Ayant vocation à être détruit une fois sa charge libérée, cet appareil est-il pour autant un « drone kamikaze », selon l’expression relayée par une partie de la presse ? Historiquement, le sacrifice des pilotes kamikaze japonais en 1944 palliait les insuffisances d’une industrie incapable de produire des missiles et était, en tant que tel, le symptôme d’une forme d’impuissance technologique. La logique à l’œuvre au sein du projet Chorus est strictement inverse, puisque l’usage de drones sert précisément ici à éviter d’exposer la vie de leurs opérateurs grâce à des technologies de pointe. Parler de “drône kamikaze” à propos de ce drone tactique s’apparente donc à un abus de langage.

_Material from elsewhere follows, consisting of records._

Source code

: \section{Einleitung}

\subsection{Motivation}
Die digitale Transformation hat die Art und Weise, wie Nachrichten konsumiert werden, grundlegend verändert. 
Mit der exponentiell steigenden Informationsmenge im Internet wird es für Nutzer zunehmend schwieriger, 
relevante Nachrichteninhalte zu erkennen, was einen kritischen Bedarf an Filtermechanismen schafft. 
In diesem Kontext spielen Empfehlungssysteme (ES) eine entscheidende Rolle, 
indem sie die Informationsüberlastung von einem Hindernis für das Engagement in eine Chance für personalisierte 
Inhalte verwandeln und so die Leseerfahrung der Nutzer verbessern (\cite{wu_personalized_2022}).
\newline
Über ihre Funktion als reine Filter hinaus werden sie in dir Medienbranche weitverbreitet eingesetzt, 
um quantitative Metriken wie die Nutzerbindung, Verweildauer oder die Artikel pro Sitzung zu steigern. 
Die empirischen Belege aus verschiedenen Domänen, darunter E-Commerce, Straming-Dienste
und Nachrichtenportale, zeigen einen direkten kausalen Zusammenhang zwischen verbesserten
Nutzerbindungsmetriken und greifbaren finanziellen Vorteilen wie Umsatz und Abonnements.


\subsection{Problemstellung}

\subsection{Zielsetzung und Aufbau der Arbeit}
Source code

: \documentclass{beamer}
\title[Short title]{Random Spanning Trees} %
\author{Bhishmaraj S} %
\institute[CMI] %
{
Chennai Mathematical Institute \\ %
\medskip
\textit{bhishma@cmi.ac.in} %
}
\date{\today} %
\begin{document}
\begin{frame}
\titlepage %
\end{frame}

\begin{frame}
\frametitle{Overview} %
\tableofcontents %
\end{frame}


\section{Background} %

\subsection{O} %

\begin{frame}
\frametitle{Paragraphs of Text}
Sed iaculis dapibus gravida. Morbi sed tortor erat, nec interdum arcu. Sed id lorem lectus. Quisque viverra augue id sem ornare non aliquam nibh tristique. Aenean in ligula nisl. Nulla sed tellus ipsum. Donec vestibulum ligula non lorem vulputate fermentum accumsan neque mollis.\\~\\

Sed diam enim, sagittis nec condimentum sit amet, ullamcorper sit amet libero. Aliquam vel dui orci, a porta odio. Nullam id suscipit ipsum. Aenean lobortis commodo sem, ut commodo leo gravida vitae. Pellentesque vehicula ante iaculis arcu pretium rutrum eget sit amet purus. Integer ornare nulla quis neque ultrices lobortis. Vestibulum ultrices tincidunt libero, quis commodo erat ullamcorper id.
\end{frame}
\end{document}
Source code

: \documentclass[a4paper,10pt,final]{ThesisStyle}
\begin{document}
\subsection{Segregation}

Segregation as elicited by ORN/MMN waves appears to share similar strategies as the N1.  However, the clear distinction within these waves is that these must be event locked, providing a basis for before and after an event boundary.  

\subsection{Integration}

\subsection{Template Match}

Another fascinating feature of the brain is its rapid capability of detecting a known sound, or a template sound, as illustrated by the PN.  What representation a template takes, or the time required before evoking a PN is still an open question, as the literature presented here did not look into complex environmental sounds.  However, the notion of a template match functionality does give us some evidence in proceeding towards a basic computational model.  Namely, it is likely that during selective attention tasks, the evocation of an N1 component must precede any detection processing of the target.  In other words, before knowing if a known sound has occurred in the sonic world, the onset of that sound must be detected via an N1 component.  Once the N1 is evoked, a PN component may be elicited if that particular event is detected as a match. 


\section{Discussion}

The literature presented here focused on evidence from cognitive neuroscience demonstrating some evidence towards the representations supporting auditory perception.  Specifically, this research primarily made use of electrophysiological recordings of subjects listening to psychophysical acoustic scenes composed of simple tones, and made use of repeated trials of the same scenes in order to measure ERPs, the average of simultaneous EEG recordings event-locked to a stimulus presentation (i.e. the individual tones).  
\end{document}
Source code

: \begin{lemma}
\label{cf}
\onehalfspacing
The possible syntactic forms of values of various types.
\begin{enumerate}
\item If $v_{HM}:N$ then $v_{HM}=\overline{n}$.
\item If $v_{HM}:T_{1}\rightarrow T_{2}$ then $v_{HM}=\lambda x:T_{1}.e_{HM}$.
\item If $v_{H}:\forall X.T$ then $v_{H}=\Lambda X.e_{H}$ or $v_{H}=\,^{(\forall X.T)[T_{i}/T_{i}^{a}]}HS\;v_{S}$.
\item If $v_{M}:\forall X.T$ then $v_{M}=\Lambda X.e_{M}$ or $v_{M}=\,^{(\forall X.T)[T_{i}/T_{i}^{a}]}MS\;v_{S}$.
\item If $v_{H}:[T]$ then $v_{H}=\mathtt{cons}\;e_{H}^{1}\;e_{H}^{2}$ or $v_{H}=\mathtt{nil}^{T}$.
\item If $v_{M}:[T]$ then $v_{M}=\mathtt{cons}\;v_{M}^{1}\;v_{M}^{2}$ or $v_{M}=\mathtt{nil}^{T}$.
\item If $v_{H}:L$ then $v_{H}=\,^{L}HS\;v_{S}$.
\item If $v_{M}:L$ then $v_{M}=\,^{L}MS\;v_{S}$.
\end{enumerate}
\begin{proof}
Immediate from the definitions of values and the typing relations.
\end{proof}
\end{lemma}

Du design to manufacturing pour produire vite, bien et en tirant le prix vers le bas
C’est sur l’idée d’une distinction stricte des compétences que le montage industriel prend tout son sens. Turgis & Gaillard conserve l’architecture de défense, l’intégration des systèmes de mission et la liaison de données. Renault assure la logistique et la fabrication lourde. Une force logistique dimensionnée pour la grande série qui manque cruellement à l’Europe de la défense. Selon les prévisions, l’usine ACI du Mans produirait la structure aéronautique, “coquille vide”, tandis que le site de Cléon, berceau des motorisations du groupe, fournirait une propulsion standardisée et fiable. Cette rationalisation industrielle permet d’abaisser drastiquement le coût unitaire, rendant le drone économiquement viable – une équation que peine encore à résoudre l’industrie de la défense.
Il convient toutefois de relativiser l’ampleur de cette « conversion » pour le constructeur. Avec un investissement initial de quelques dizaines de millions d’euros, loin du « milliard » que l’on a pu entendre, qui n’est qu’un horizon contractuel sur dix ans, et l’implication d’une centaine de volontaires sur un effectif de plusieurs milliers, l’opération reste marginale pour Renault – suffisant toutefois pour enthousiasmer les investisseurs, le titre Renault ayant bondi de 2,3 % à la Bourse de Paris le jour de l’annonce.
Changement d’échelle
En apportant la cadence de l’automobile, Renault lève un verrou, mais risque de déplacer la contrainte sur le reste de la chaîne. Toute la question est de savoir si Turgis & Gaillard et ses fournisseurs d’électronique réussiront à changer d’échelle pour produire capteurs et systèmes de guidage au même rythme que les châssis. Un risque pointé du doigt dès 2023 par le rapport parlementaire sur l’économie de guerre de Christophe Plassard. Prenant pour exemple la production d’obus, il montrait comment l’accélération de la forge des enveloppes a été neutralisée par les verrous de la chaîne chimique des poudres, dépendante de PME sous-traitantes. La fluidité du projet dépendra donc moins de la puissance de Renault que de la capacité des partenaires technologiques à s’adapter à l’échelle.
À ce stade, notons enfin qu’en dépit d’un écho médiatique important, le projet Chorus demeure une initiative test. L’objectif de 600 unités par mois constitue un point de départ, il ne suffira pas à garantir une autonomie stratégique globale. Pour que la France dispose d’une réelle capacité de production de masse, ce modèle de coopération entre un industriel civil et un expert de la défense devra être dupliqué. Pour Renault, ce projet constitue un double test : le constructeur devra prouver que le transfert de compétences civiles vers la défense est viable, mais aussi, dans un second temps, que ses innovations dans le domaine de la défense pourront profiter à ses futurs modèles de voitures. Tout un programme.